__What the task asks__.
Set down the first line below and each line after it, ending with the one that holds "Course: & BSC". Pictures do not belong in the copy.

__Data for processing__.
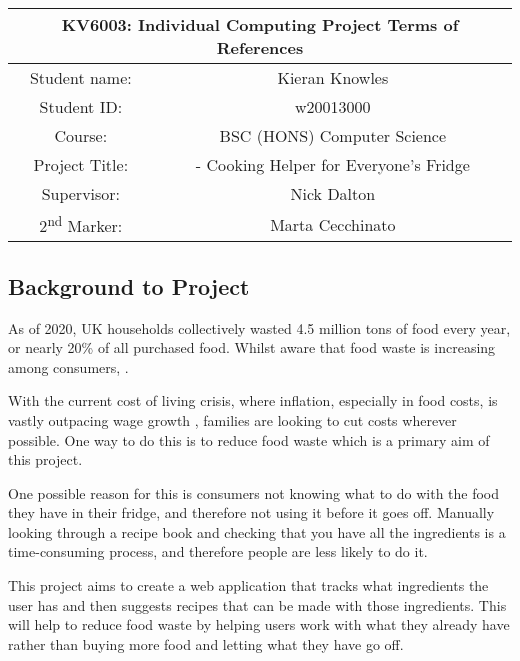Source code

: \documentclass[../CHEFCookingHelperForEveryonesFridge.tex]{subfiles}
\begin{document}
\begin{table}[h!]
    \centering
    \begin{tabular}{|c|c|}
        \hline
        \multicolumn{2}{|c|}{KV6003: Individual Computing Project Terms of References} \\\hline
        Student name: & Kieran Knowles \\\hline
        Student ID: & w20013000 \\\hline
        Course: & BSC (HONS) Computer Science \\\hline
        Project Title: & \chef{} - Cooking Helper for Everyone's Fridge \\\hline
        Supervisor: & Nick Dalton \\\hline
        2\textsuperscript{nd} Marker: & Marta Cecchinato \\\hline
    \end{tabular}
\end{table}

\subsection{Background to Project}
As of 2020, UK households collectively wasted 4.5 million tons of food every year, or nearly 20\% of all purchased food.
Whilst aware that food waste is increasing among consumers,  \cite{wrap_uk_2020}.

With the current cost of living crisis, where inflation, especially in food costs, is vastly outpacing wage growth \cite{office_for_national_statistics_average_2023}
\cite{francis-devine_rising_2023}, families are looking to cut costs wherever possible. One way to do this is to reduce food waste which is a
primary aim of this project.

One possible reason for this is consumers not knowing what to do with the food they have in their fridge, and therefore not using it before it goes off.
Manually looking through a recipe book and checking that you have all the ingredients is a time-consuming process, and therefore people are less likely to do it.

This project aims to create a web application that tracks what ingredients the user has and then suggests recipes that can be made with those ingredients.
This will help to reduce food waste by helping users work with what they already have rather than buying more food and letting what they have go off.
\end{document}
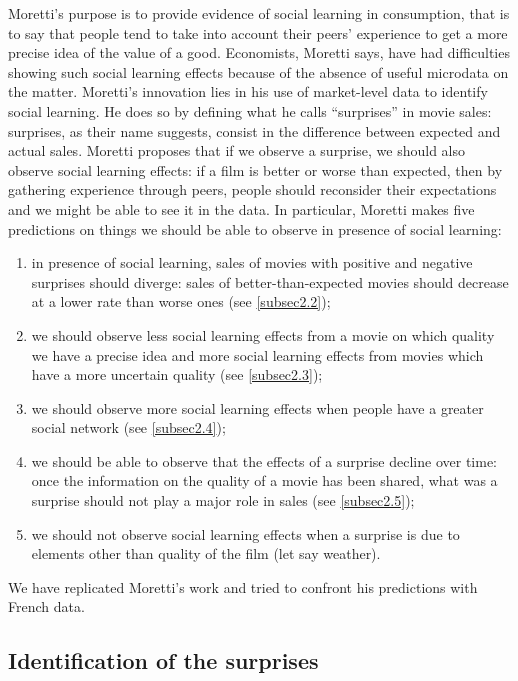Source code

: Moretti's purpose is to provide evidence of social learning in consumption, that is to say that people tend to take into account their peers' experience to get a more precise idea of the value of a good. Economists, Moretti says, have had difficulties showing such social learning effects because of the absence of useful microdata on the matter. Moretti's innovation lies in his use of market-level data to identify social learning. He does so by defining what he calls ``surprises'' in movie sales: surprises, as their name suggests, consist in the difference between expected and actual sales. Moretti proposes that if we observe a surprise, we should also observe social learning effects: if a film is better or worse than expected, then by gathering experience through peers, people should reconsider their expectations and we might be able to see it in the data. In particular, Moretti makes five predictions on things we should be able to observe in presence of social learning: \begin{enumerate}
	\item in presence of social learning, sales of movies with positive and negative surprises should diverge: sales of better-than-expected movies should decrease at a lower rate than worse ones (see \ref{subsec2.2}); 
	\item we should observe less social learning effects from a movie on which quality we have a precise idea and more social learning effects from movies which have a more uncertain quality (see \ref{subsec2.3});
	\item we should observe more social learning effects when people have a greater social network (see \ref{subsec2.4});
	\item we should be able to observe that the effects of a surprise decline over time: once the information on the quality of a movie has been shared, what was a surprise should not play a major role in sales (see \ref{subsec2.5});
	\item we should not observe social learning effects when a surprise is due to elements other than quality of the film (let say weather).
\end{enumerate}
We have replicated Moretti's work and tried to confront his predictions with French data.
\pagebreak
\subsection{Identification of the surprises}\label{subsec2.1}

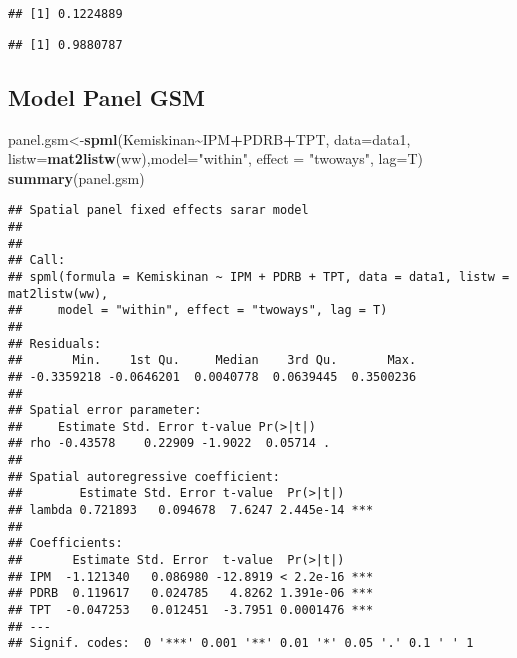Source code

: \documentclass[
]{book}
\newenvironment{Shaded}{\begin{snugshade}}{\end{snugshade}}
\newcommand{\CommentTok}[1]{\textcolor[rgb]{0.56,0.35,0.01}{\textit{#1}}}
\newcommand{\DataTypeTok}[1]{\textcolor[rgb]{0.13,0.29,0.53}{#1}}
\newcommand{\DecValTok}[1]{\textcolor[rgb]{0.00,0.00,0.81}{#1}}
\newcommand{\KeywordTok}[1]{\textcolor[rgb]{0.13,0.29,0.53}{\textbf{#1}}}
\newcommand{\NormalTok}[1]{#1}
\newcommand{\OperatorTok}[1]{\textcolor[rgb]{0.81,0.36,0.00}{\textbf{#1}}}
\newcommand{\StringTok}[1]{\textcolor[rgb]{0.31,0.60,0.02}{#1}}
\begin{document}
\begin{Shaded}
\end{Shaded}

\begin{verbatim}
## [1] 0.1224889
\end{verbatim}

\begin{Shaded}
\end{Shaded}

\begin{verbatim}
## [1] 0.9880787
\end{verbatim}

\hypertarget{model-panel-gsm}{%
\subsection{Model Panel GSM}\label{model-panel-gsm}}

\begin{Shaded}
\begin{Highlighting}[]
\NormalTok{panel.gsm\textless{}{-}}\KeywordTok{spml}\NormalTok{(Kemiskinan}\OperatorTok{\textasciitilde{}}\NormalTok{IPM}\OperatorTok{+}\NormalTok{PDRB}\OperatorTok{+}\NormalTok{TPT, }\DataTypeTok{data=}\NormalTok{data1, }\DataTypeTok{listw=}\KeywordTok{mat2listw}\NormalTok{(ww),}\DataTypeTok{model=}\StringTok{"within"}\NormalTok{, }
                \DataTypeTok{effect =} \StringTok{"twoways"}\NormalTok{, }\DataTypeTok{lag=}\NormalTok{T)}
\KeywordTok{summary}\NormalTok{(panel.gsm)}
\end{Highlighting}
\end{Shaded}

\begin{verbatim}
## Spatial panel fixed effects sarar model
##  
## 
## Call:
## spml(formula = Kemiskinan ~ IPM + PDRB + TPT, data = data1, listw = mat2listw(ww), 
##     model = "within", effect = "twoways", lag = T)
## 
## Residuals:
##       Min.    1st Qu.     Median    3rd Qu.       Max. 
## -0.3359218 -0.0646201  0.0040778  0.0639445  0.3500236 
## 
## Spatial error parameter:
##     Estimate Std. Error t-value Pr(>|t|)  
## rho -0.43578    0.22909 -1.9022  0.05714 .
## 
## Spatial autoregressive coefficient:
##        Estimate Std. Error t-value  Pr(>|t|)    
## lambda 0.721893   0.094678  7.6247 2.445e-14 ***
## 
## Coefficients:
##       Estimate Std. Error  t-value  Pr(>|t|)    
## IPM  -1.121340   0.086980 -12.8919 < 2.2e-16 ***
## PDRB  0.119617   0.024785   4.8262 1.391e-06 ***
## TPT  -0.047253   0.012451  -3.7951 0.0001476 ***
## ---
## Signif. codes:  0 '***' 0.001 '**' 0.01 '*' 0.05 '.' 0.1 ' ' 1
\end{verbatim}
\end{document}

__Your solution__.
Source code

: \documentclass[../CHEFCookingHelperForEveryonesFridge.tex]{subfiles}
\begin{document}
\begin{table}[h!]
    \centering
    \begin{tabular}{|c|c|}
        \hline
        \multicolumn{2}{|c|}{KV6003: Individual Computing Project Terms of References} \\\hline
        Student name: & Kieran Knowles \\\hline
        Student ID: & w20013000 \\\hline
        Course: & BSC (HONS) Computer Science \\\hline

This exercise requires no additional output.